Take the entries below and print only the lines from the one with "## Using Spread Operator" through the one with "## Using Object.assign", exactly as they stand, both ends included.

######

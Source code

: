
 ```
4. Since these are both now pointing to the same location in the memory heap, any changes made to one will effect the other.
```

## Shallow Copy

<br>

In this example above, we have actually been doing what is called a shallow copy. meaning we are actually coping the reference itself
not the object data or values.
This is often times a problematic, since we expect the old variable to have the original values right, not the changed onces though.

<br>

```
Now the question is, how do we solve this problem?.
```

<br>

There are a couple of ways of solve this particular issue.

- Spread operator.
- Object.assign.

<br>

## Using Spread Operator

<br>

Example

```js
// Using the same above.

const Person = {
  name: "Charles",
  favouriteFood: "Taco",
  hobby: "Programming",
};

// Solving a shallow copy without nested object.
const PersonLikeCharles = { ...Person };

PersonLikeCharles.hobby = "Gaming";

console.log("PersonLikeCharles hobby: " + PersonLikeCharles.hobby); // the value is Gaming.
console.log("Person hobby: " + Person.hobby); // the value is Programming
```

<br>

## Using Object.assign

######

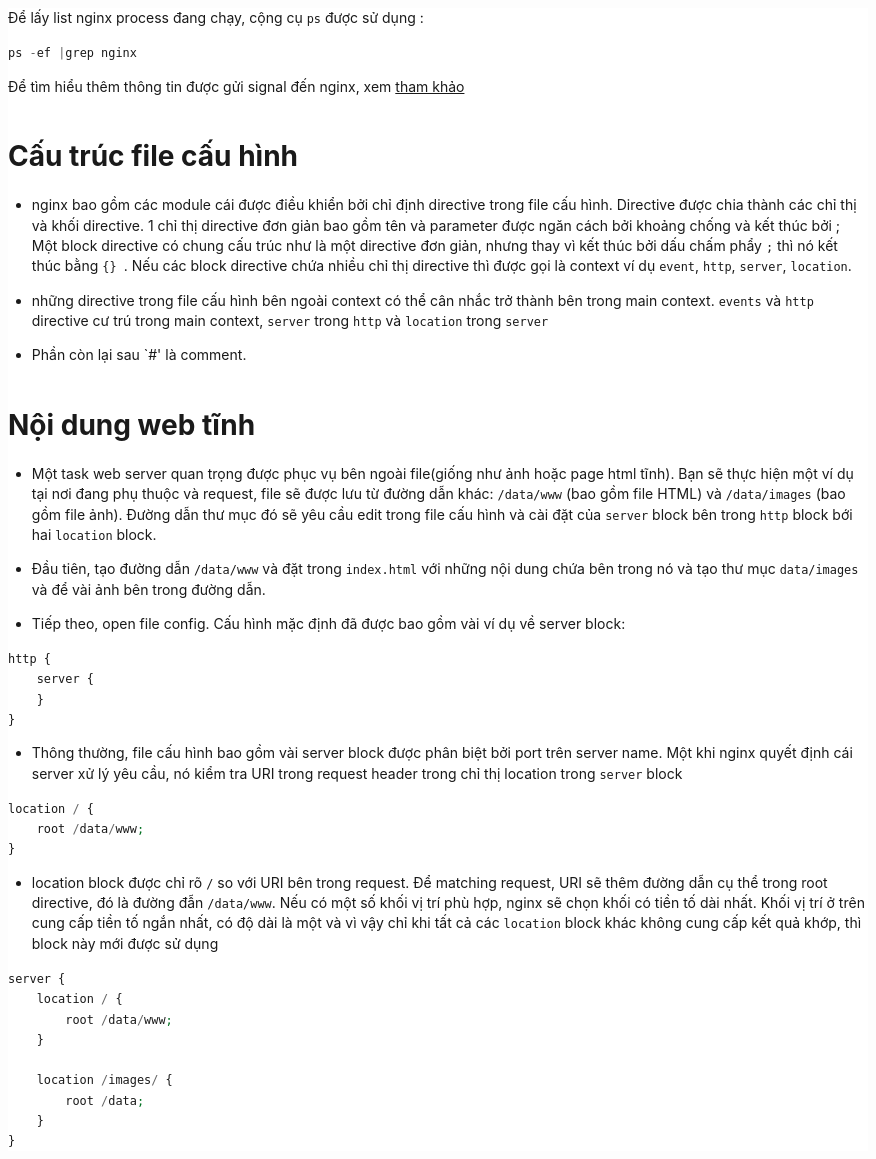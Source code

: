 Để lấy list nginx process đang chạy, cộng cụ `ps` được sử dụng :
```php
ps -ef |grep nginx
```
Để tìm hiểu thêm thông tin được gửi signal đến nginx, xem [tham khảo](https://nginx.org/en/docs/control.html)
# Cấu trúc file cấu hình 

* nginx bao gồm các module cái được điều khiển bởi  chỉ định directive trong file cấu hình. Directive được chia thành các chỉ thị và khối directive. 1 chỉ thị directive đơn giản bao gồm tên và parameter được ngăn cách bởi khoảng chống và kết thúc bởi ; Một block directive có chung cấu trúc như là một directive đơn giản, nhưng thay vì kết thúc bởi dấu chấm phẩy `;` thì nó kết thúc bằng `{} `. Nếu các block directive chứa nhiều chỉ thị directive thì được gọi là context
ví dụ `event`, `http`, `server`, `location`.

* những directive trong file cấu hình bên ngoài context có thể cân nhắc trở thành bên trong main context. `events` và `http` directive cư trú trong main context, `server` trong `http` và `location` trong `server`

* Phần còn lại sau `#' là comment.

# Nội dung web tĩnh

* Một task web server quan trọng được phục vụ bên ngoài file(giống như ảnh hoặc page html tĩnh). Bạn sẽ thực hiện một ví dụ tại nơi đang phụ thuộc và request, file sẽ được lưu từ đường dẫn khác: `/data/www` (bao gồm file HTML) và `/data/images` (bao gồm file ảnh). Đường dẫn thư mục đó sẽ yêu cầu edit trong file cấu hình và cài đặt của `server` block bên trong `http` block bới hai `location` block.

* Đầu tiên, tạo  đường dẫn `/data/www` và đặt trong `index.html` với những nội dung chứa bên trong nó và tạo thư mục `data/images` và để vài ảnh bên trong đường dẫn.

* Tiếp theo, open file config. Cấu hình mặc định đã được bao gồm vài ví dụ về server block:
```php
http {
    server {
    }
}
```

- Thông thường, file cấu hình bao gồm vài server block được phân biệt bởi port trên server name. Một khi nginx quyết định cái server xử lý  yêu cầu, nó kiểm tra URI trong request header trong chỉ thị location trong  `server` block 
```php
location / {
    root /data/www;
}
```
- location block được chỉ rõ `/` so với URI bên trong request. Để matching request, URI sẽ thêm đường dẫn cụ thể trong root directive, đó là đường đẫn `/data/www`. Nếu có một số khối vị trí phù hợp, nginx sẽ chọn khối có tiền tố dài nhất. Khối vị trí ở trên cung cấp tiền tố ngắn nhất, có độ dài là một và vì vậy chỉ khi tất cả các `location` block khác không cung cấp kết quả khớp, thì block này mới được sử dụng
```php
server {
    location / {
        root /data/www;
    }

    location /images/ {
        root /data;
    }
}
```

######

**Response below:**
## Using Spread Operator

<br>

Example

```js
// Using the same above.

const Person = {
  name: "Charles",
  favouriteFood: "Taco",
  hobby: "Programming",
};

// Solving a shallow copy without nested object.
const PersonLikeCharles = { ...Person };

PersonLikeCharles.hobby = "Gaming";

console.log("PersonLikeCharles hobby: " + PersonLikeCharles.hobby); // the value is Gaming.
console.log("Person hobby: " + Person.hobby); // the value is Programming
```

<br>

## Using Object.assign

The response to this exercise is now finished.